The problem is inherent to the product. Most consumer goods – apples, hotel rooms, laptop computers – are tangible objects or services that you can see, taste, feel, or experience, so you can judge how much they are worth to you. Investments represent claims about some future probability distribution of monetary outcomes which are not literally verifiable. The best an investor can do is form a reasonable judgment about the uncertainty around those claims, based on historical evidence and details about the mechanics of how those claimed outcomes are generated.

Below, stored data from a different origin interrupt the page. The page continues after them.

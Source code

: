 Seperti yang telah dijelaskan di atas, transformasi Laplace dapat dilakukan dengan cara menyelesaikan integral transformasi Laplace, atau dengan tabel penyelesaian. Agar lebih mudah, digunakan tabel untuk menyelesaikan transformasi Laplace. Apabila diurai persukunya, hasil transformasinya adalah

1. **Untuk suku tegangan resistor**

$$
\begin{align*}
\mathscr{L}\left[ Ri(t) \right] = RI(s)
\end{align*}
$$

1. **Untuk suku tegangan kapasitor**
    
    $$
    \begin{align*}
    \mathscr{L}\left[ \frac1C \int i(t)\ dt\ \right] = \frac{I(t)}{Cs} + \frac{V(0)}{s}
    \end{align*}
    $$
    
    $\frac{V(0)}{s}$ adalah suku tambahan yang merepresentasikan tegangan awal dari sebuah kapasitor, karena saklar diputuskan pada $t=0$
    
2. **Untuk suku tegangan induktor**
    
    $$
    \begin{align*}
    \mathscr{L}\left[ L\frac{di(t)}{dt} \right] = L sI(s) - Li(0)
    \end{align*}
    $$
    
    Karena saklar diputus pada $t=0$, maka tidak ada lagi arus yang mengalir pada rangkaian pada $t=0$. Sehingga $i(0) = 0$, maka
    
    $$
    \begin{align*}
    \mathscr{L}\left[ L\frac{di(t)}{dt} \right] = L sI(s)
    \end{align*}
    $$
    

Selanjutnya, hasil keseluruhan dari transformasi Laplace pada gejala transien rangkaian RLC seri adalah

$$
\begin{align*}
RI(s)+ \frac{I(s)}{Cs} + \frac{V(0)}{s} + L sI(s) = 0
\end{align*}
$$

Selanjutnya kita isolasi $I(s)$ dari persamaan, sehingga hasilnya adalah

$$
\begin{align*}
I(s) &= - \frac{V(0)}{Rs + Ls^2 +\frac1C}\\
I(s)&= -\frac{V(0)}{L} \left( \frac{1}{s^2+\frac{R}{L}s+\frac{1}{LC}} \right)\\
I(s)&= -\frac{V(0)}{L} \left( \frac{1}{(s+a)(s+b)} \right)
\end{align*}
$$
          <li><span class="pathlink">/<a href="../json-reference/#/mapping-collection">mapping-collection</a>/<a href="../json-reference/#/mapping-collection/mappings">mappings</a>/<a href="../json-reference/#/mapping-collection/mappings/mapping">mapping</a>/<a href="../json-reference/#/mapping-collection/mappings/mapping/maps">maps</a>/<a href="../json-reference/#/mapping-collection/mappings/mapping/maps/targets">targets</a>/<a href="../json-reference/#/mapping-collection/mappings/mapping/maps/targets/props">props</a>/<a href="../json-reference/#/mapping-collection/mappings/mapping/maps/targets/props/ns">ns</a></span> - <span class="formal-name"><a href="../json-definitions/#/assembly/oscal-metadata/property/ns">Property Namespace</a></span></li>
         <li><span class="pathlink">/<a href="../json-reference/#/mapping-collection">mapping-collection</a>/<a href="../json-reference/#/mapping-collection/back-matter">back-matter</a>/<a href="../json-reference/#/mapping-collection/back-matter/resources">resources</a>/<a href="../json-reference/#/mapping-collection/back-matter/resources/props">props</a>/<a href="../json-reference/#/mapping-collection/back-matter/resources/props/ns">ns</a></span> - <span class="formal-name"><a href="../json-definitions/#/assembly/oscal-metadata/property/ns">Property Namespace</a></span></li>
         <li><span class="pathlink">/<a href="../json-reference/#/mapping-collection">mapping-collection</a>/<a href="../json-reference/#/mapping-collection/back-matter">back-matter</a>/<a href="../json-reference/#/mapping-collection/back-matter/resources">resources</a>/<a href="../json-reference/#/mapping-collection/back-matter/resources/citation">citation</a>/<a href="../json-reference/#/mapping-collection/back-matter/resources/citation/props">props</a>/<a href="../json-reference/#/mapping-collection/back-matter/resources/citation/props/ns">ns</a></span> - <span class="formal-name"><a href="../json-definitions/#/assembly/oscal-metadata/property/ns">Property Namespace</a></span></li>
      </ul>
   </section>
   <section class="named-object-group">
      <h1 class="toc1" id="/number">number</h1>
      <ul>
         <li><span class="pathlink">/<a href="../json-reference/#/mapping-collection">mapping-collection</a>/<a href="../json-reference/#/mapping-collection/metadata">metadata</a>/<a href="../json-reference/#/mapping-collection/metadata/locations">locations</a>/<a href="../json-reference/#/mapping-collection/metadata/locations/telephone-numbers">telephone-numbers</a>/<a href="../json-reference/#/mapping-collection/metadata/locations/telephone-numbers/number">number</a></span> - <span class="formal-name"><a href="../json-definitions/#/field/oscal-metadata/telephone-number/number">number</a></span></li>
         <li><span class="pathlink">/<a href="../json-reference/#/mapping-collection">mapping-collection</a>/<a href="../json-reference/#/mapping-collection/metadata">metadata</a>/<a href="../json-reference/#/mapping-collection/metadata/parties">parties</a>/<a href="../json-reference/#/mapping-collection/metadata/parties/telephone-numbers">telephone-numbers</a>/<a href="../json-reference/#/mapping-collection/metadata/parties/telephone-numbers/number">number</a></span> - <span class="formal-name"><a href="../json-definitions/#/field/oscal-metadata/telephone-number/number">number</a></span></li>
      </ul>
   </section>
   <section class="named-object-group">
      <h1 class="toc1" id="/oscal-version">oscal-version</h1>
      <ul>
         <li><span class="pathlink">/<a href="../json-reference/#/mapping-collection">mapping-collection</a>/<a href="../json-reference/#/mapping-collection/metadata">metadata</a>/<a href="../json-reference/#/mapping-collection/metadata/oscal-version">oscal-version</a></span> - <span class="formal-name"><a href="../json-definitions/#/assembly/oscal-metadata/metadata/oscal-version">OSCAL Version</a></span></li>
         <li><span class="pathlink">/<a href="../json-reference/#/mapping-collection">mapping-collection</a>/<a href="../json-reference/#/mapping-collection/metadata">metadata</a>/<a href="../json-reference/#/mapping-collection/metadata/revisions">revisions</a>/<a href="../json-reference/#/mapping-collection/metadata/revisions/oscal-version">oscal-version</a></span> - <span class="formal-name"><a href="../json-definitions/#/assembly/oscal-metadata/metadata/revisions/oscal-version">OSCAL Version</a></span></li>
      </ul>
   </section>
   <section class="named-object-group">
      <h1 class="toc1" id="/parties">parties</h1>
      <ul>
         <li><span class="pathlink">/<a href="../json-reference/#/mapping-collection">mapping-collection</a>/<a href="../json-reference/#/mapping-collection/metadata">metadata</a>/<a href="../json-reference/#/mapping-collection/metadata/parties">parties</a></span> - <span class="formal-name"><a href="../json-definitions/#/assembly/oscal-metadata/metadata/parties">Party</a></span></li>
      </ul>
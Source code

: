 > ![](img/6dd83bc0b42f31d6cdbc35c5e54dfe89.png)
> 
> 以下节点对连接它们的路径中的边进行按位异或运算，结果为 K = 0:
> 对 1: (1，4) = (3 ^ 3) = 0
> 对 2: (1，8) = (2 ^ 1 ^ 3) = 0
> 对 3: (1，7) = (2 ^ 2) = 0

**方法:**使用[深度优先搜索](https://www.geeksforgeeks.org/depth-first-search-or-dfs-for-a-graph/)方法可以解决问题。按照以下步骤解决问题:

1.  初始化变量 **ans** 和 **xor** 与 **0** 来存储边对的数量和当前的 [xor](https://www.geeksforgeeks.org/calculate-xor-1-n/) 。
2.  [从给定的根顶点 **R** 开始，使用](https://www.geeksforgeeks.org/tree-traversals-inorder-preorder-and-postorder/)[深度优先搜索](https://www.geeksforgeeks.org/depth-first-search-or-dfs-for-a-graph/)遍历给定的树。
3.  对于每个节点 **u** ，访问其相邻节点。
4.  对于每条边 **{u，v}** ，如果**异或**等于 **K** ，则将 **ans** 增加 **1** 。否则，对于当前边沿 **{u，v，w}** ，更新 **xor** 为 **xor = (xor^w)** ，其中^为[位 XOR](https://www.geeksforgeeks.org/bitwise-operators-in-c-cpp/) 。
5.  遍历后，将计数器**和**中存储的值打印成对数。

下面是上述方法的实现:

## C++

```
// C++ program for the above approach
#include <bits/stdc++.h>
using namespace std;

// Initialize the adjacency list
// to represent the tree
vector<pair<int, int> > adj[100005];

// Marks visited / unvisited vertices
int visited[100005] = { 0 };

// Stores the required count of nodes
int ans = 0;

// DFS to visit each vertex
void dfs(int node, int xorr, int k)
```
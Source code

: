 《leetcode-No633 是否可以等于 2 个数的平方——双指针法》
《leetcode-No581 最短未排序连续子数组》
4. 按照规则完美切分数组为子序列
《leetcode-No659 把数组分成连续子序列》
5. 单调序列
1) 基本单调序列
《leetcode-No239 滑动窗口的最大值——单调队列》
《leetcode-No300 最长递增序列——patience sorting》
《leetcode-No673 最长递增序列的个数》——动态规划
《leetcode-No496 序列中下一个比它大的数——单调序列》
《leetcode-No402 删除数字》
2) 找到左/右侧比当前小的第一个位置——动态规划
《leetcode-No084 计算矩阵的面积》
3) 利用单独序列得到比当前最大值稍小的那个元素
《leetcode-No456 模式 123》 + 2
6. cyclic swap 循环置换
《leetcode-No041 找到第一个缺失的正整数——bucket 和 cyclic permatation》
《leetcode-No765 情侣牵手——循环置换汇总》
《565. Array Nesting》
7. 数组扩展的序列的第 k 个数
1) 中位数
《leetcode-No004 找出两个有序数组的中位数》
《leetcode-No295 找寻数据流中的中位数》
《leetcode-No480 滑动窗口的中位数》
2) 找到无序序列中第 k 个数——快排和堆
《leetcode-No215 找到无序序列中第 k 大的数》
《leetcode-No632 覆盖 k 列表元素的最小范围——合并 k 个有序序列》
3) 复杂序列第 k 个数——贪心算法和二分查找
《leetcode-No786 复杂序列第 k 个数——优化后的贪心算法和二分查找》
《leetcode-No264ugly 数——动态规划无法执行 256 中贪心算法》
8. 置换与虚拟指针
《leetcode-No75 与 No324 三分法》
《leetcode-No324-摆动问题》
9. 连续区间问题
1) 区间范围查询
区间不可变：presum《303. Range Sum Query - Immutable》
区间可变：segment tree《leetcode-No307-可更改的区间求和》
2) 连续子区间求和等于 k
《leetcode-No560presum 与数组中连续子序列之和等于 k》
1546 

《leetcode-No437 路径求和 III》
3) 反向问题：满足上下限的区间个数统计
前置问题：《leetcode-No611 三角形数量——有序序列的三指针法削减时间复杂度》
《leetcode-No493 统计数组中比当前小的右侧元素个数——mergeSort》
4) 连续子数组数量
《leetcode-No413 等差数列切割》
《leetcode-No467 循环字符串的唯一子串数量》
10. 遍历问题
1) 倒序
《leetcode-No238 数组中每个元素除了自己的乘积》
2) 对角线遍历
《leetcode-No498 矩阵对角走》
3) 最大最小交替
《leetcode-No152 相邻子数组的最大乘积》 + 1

The packages can be familiar, fresh, or exclusive. Highly speculative futuristic investments are wrapped in ETFs or SPACs. Ponzi schemes are dressed up as sophisticated options strategies (Madoff) or technological revolution (Terra/Luna). Sophisticated institutional hedge funds masquerade as arbitrage when they simply sell catastrophe insurance. Both retail and institutional investors are targets.
He cites some notable examples.
However, this inherently ambiguous futurism also lends itself to bad behavior. For example, mutual fund manager Cathie Wood claimed that ARKK’s research showed imminent breakthroughs in artificial general intelligence could accelerate GDP growth from 3-5% per year to 30-50% per year. This is preposterous; the fastest sustained economic growth rates in any country in history are closer to 10%, or close to half that for advanced industrialized nations. Meanwhile, she projected compound rates of return over 50% for her portfolio of popular speculative technology companies, presumably in part based on research like that AGI bit. For a five-year period this implies a 7.6x gain, wildly implausible on an ex-ante basis. This is an example of wild over-optimism and misleading or deceptive investor information. Her mutual funds have generated hundreds of millions of dollars of risk-free fee income for herself while destroying billions of dollars of investor capital in abysmal dollar-weighted returns. Meanwhile, investor inflows into ARKK have continued at a rapid pace.
The Allianz Structured Alpha funds managed tens of billions of dollars of money on behalf of conservative pension funds and foundations. They ran a complicated option-selling investment strategy purported to produce equity-like returns with low risk, hedged against a market crash. The strategy generated considerably higher total returns than any comparable limited-loss option selling strategy like the CBOE CNDR Index. It turned out they were using leverage and simply lying about buying insurance against a market crash while providing doctored risk reports to investors and management. The fuse was lit. They blew up spectacularly in March 2020. The key warning was a complex strategy delivering much better results than reasonably expected based on its description, without performance attribution data that could possibly have been reconciled. The most unsettling part of this horror story was how such a large scale deception could occur under the nose of trusted brand-name asset management firms.